There's a little bit of poetry in it, and lots of blood.

No science in politics and no art to war.  No instructions for life or time for truth in the countdown to extinction. Not enough whiskey to shoulder the coldness of humanity. Nor enough coldness to freeze the indifferent toxins of exploitation. What began as the emperor’s new clothes has morphed into the world’s biggest nudist colony.
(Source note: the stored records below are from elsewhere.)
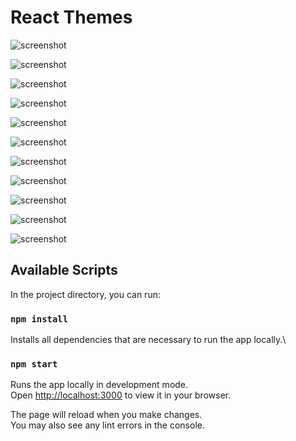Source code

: # React Themes

![screenshot](screenshots/light.PNG)

![screenshot](screenshots/dark.PNG)

![screenshot](screenshots/olive.PNG)

![screenshot](screenshots/purple-ish.PNG)

![screenshot](screenshots/peach.PNG)

![screenshot](screenshots/tuxedo.PNG)

![screenshot](screenshots/hacker.PNG)

![screenshot](screenshots/all-white.PNG)

![screenshot](screenshots/forest.PNG)

![screenshot](screenshots/goldblue.PNG)

![screenshot](screenshots/polaroid.PNG)

## Available Scripts

In the project directory, you can run:

### `npm install`

Installs all dependencies that are necessary to run the app locally.\

### `npm start`

Runs the app locally in development mode.\
Open [http://localhost:3000](http://localhost:3000) to view it in your browser.

The page will reload when you make changes.\
You may also see any lint errors in the console.
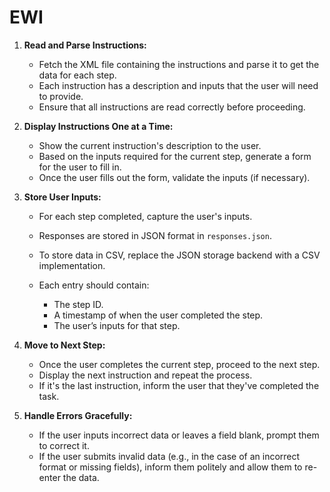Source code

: # EWI

1. **Read and Parse Instructions:**

   * Fetch the XML file containing the instructions and parse it to get the data for each step.
   * Each instruction has a description and inputs that the user will need to provide.
   * Ensure that all instructions are read correctly before proceeding.

2. **Display Instructions One at a Time:**

   * Show the current instruction's description to the user.
   * Based on the inputs required for the current step, generate a form for the user to fill in.
   * Once the user fills out the form, validate the inputs (if necessary).

3. **Store User Inputs:**

   * For each step completed, capture the user's inputs.
   * Responses are stored in JSON format in `responses.json`.
   * To store data in CSV, replace the JSON storage backend with a CSV implementation.
   * Each entry should contain:

     * The step ID.
     * A timestamp of when the user completed the step.
     * The user’s inputs for that step.

4. **Move to Next Step:**

   * Once the user completes the current step, proceed to the next step.
   * Display the next instruction and repeat the process.
   * If it's the last instruction, inform the user that they've completed the task.

5. **Handle Errors Gracefully:**

   * If the user inputs incorrect data or leaves a field blank, prompt them to correct it.
   * If the user submits invalid data (e.g., in the case of an incorrect format or missing fields), inform them politely and allow them to re-enter the data.
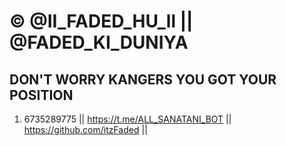 # ©️ @II_FADED_HU_ll || @FADED_KI_DUNIYA
## DON'T WORRY KANGERS YOU GOT YOUR POSITION
1. 6735289775 || https://t.me/ALL_SANATANI_BOT || https://github.com/itzFaded ||
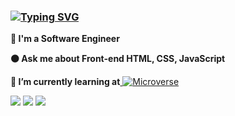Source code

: ### [![Typing SVG](https://readme-typing-svg.herokuapp.com?font=Futura&color=F7630C&size=35&width=500&lines=Hello+World!+👋;I+am+Mohammad+Mohsen+Haidari;Nice+to+meet+you...; )](https://git.io/typing-svg)

**🔵 I'm a Software Engineer**   

**🟠 Ask me about Front-end HTML, CSS, JavaScript**

<!-- **🟠 Check [my resume]()** -->

**🔵 I’m currently learning at**<a href="https://www.microverse.org/" target="_blanck"> ![Microverse](https://img.shields.io/badge/Microverse-blueviolet) </a> 
<!--
**MMhaidari/MMhaidari** is a ✨ _special_ ✨ repository because its `README.md` (this file) appears on your GitHub profile.

Here are some ideas to get you started:

- 🔭 I’m currently working on ...
- 🌱 I’m currently learning ...
- 👯 I’m looking to collaborate on ...
- 🤔 I’m looking for help with ...
- 💬 Ask me about ...
- 📫 How to reach me: ...
- 😄 Pronouns: ...
- ⚡ Fun fact: ...
-->
![](http://github-profile-summary-cards.vercel.app/api/cards/profile-details?username=MMhaidari&theme=default)
![](http://github-profile-summary-cards.vercel.app/api/cards/stats?username=MMhaidari&theme=default)
![](http://github-profile-summary-cards.vercel.app/api/cards/repos-per-language?username=MMhaidari&theme=default)
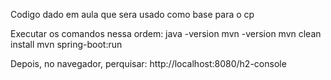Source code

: Codigo dado em aula que sera usado como base para o cp

Executar os comandos nessa ordem:
java -version
mvn -version
mvn clean install
mvn spring-boot:run


Depois, no navegador, perquisar:
http://localhost:8080/h2-console
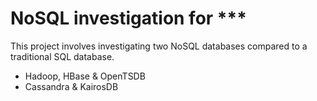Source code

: NoSQL investigation for ***
===================

This project involves investigating two NoSQL databases compared to a traditional SQL database.

* Hadoop, HBase & OpenTSDB
* Cassandra & KairosDB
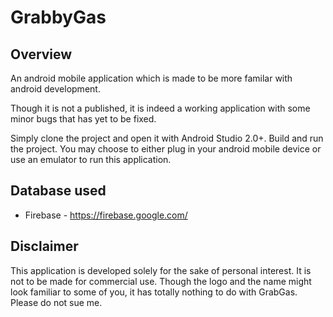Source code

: # GrabbyGas
## Overview
An android mobile application which is made to be more familar with android development.

Though it is not a published, it is indeed a working application with some minor bugs that has yet to be fixed.

Simply clone the project and open it with Android Studio 2.0+. Build and run the project. You may choose to either plug in your android mobile device or use an emulator to run this application.

## Database used
- Firebase - <https://firebase.google.com/>

## Disclaimer
This application is developed solely for the sake of personal interest. It is not to be made for commercial use. Though the logo and the name might look familiar to some of you, it has totally nothing to do with GrabGas. Please do not sue me.

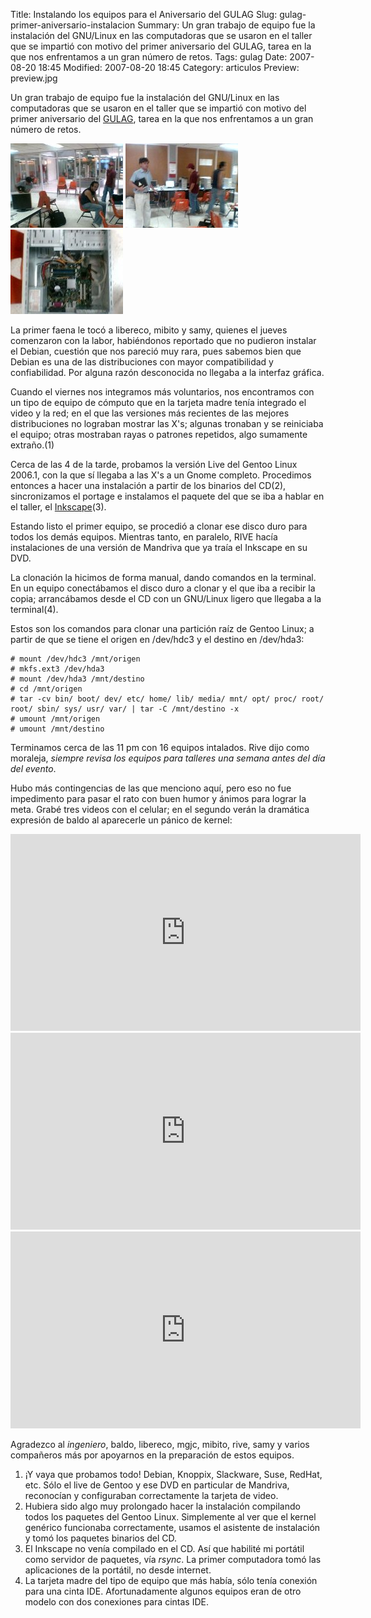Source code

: Title: Instalando los equipos para el Aniversario del GULAG
Slug: gulag-primer-aniversario-instalacion
Summary: Un gran trabajo de equipo fue la instalación del GNU/Linux en las computadoras que se usaron en el taller que se impartió con motivo del primer aniversario del GULAG, tarea en la que nos enfrentamos a un gran número de retos.
Tags: gulag
Date: 2007-08-20 18:45
Modified: 2007-08-20 18:45
Category: articulos
Preview: preview.jpg


Un gran trabajo de equipo fue la instalación del GNU/Linux en las computadoras que se usaron en el taller que se impartió con motivo del primer aniversario del [GULAG](http://www.gulag.org.mx), tarea en la que nos enfrentamos a un gran número de retos.

<img class="img-fluid" src="foto1.jpg" alt="Foto 1">

<img class="img-fluid" src="foto3.jpg" alt="Foto 3">

<img class="img-fluid" src="foto4.jpg" alt="Foto 4">

La primer faena le tocó a libereco, mibito y samy, quienes el jueves comenzaron con la labor, habiéndonos reportado que no pudieron instalar el Debian, cuestión que nos pareció muy rara, pues sabemos bien que Debian es una de las distribuciones con mayor compatibilidad y confiabilidad. Por alguna razón desconocida no llegaba a la interfaz gráfica.

Cuando el viernes nos integramos más voluntarios, nos encontramos con un tipo de equipo de cómputo que en la tarjeta madre tenía integrado el video y la red; en el que las versiones más recientes de las mejores distribuciones no lograban mostrar las X's; algunas tronaban y se reiniciaba el equipo; otras mostraban rayas o patrones repetidos, algo sumamente extraño.(1)

Cerca de las 4 de la tarde, probamos la versión Live del Gentoo Linux 2006.1, con la que sí llegaba a las X's a un Gnome completo. Procedimos entonces a hacer una instalación a partir de los binarios del CD(2), sincronizamos el portage e instalamos el paquete del que se iba a hablar en el taller, el [Inkscape](http://www.inkscape.org)(3).

Estando listo el primer equipo, se procedió a clonar ese disco duro para todos los demás equipos. Mientras tanto, en paralelo, RIVE hacía instalaciones de una versión de Mandriva que ya traía el Inkscape en su DVD.

La clonación la hicimos de forma manual, dando comandos en la terminal. En un equipo conectábamos el disco duro a clonar y el que iba a recibir la copia; arrancábamos desde el CD con un GNU/Linux ligero que llegaba a la terminal(4).

Estos son los comandos para clonar una partición raíz de Gentoo Linux; a partir de que se tiene el origen en /dev/hdc3 y el destino en /dev/hda3:

    # mount /dev/hdc3 /mnt/origen
    # mkfs.ext3 /dev/hda3
    # mount /dev/hda3 /mnt/destino
    # cd /mnt/origen
    # tar -cv bin/ boot/ dev/ etc/ home/ lib/ media/ mnt/ opt/ proc/ root/ root/ sbin/ sys/ usr/ var/ | tar -C /mnt/destino -x
    # umount /mnt/origen
    # umount /mnt/destino

Terminamos cerca de las 11 pm con 16 equipos intalados. Rive dijo como moraleja, _siempre revisa los equipos para talleres una semana antes del día del evento_.

Hubo más contingencias de las que menciono aquí, pero eso no fue impedimento para pasar el rato con buen humor y ánimos para lograr la meta. Grabé tres videos con el celular; en el segundo verán la dramática expresión de baldo al aparecerle un pánico de kernel:

<iframe width="560" height="315" src="https://www.youtube.com/embed/Rh3OmlAtfls" frameborder="0" allow="autoplay; encrypted-media" allowfullscreen></iframe>

<iframe width="560" height="315" src="https://www.youtube.com/embed/mRIHYHu2GE0" frameborder="0" allow="autoplay; encrypted-media" allowfullscreen></iframe>

<iframe width="560" height="315" src="https://www.youtube.com/embed/pGzf-anCCAw" frameborder="0" allow="autoplay; encrypted-media" allowfullscreen></iframe>

Agradezco al _ingeniero_, baldo, libereco, mgjc, mibito, rive, samy y varios compañeros más por apoyarnos en la preparación de estos equipos.

1. ¡Y vaya que probamos todo! Debian, Knoppix, Slackware, Suse, RedHat, etc. Sólo el live de Gentoo y ese DVD en particular de Mandriva, reconocían y configuraban correctamente la tarjeta de video.
2. Hubiera sido algo muy prolongado hacer la instalación compilando todos los paquetes del Gentoo Linux. Simplemente al ver que el kernel genérico funcionaba correctamente, usamos el asistente de instalación y tomó los paquetes binarios del CD.
3. El Inkscape no venía compilado en el CD. Así que habilité mi portátil como servidor de paquetes, vía _rsync_. La primer computadora tomó las aplicaciones de la portátil, no desde internet.
4. La tarjeta madre del tipo de equipo que más había, sólo tenía conexión para una cinta IDE. Afortunadamente algunos equipos eran de otro modelo con dos conexiones para cintas IDE.
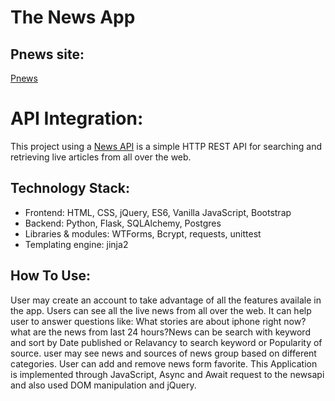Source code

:# The News App
## Pnews site: 
[Pnews](https://web-production-2c27.up.railway.app/)

# API Integration:
This project using a [News API](https://newsapi.org/docs) is a simple HTTP REST API for searching and retrieving live articles from all over the web.

## Technology Stack:
- Frontend: HTML, CSS, jQuery, ES6, Vanilla JavaScript, Bootstrap
- Backend: Python, Flask, SQLAlchemy, Postgres
- Libraries & modules: WTForms, Bcrypt, requests, unittest
- Templating  engine: jinja2

## How To Use:

User may create an account to take advantage of all the features availale in the app. Users can see all the live news from all over the web. It can help user to answer questions like: What stories are about iphone right now? what are the news from last 24 hours?News can be search with keyword and sort by Date published or Relavancy to search keyword or Popularity of source. user may see news and sources of news group based on different categories. User can add and remove news form favorite. This Application is implemented through JavaScript, Async and Await request to the newsapi and also used DOM manipulation and jQuery.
Because the world is aflame and everyone is lying for money, I take to my Walkman and a handle of bourbon. We’re all pushing each other around until it comes time to ask for a helping hand.  The lucky should be thankful to find loyalty. Amos says, if the market is guided by an invisible hand, that hand is surely attached to an invisible douchebag.

Mountainside bromides. Background of total black night.  Drinking without thinking about the amount of cans filling these construction bags. Truth is, I need more than 5 minutes between jobs to write; I need a patron, some coin, some advantage.  Something. And yet something in a David Bowie melody could come forth and grip me; alcohol could warm me, Aladdin Sane would try to warn me, but I’d ignore the narrative for just a few minutes of feeling.

I once had a tan satchel and within it, the means to nourish myself: water, granola, journal, camera, bandanna.  A plain tin flask filled with whiskey or brandy. Chug chug chug, pick up my stuff, keep moving.  Northern Liberties. There were homeless people everywhere and I knew all of their names. I had invented them myself on the bus headed into New Jersey.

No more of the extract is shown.